Assistant Secretary of State in the Reagan years, Elliot Abrams puts the lie to Newt's claims of being Reagan's twin back in the day. (Newt: “I worked with President Reagan to change things in Washington,” “we helped defeat the Soviet empire,” and “I helped lead the effort to defeat Communism in the Congress” to name a few.)
According to Abrams, Newt was always questioning Reagan's policies, and predicting they would fail--and doing so at the most damaging times. (Sound familiar?)
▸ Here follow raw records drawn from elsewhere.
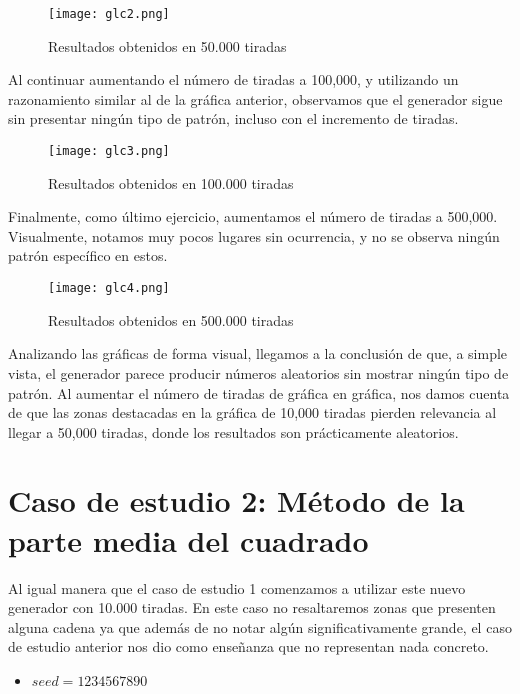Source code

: \documentclass{article}
\begin{document}
\begin{figure}[H]
    \centering
    \texttt{[image: glc2.png]}
    \caption{Resultados obtenidos en 50.000 tiradas}
    \label{fig:glc-50000}
\end{figure}

Al continuar aumentando el número de tiradas a 100,000, y utilizando un razonamiento similar al de la gráfica anterior, observamos que el generador sigue sin presentar ningún tipo de patrón, incluso con el incremento de tiradas.

\begin{figure}[H]
    \centering
    \texttt{[image: glc3.png]}
    \caption{Resultados obtenidos en 100.000 tiradas}
    \label{fig:glc-100000}
\end{figure}

Finalmente, como último ejercicio, aumentamos el número de tiradas a 500,000. Visualmente, notamos muy pocos lugares sin ocurrencia, y no se observa ningún patrón específico en estos.

\begin{figure}[H]
    \centering
    \texttt{[image: glc4.png]}
    \caption{Resultados obtenidos en 500.000 tiradas}
    \label{fig:glc-500000}
\end{figure}

Analizando las gráficas de forma visual, llegamos a la conclusión de que, a simple vista, el generador parece producir números aleatorios sin mostrar ningún tipo de patrón. Al aumentar el número de tiradas de gráfica en gráfica, nos damos cuenta de que las zonas destacadas en la gráfica de 10,000 tiradas pierden relevancia al llegar a 50,000 tiradas, donde los resultados son prácticamente aleatorios.

\section{Caso de estudio 2: Método de la parte media del cuadrado}

Al igual manera que el caso de estudio 1 comenzamos a utilizar este nuevo generador con 10.000 tiradas. En este caso no resaltaremos zonas que presenten alguna cadena ya que además de no notar algún significativamente grande, el caso de estudio anterior nos dio como enseñanza que no representan nada concreto.
\begin{itemize}
    \item $seed = 1234567890$
\end{itemize}
\end{document}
Newt: “Measured against the scale and momentum of the Soviet empire’s challenge, the Reagan administration has failed, is failing, and without a dramatic change in strategy will continue to fail. . . . President Reagan is clearly failing.” Why? This was due partly to “his administration’s weak policies, which are inadequate and will ultimately fail”; partly to CIA, State, and Defense, which “have no strategies to defeat the empire.” But of course “the burden of this failure frankly must be placed first on President Reagan.” Our efforts against the Communists in the Third World were “pathetically incompetent,” so those anti-Communist members of Congress who questioned the $100 million Reagan sought for the Nicaraguan “contra” rebels “are fundamentally right.” Such was Gingrich’s faith in President Reagan that in 1985, he called Reagan’s meeting with Soviet leader Mikhail Gorbachev “the most dangerous summit for the West since Adolf Hitler met with Neville Chamberlain in 1938 in Munich.”
Gingrich scorned Reagan’s speeches, which moved a party and then a nation, because “the president of the United States cannot discipline himself to use the correct language.” In Afghanistan, Reagan’s policy was marked by “impotence [and] incompetence.” Thus Gingrich concluded as he surveyed five years of Reagan in power that “we have been losing the struggle with the Soviet empire.” Reagan did not know what he was doing, and “it is precisely at the vision and strategy levels that the Soviet empire today is superior to the free world.”
Abrams writes that far from becoming a reliable voice for Reagan policy and the struggle against the Soviets, Gingrich took on Reagan and his administration.
Quite frankly this sounds more like the Newt we all know. Back then, as now, Newt was full of himself, and not exactly the great thinker / leader of civilization he fancied himself to be. Apparently, he was dead wrong on Reagan policy. Thank heaven Reagan was in control and not Newt (hint hint), and that there were members of Congress who were behind Reagan and giving him the support he needed at a critical time. (Henry Hyde, Dick Cheney, Connie Mack, Dan Burton, and Tom DeLay)
It seems to me that Reagan would have a problem with the way Newt is re-writing history. Newt just can't seem to tell the truth a lot of the time.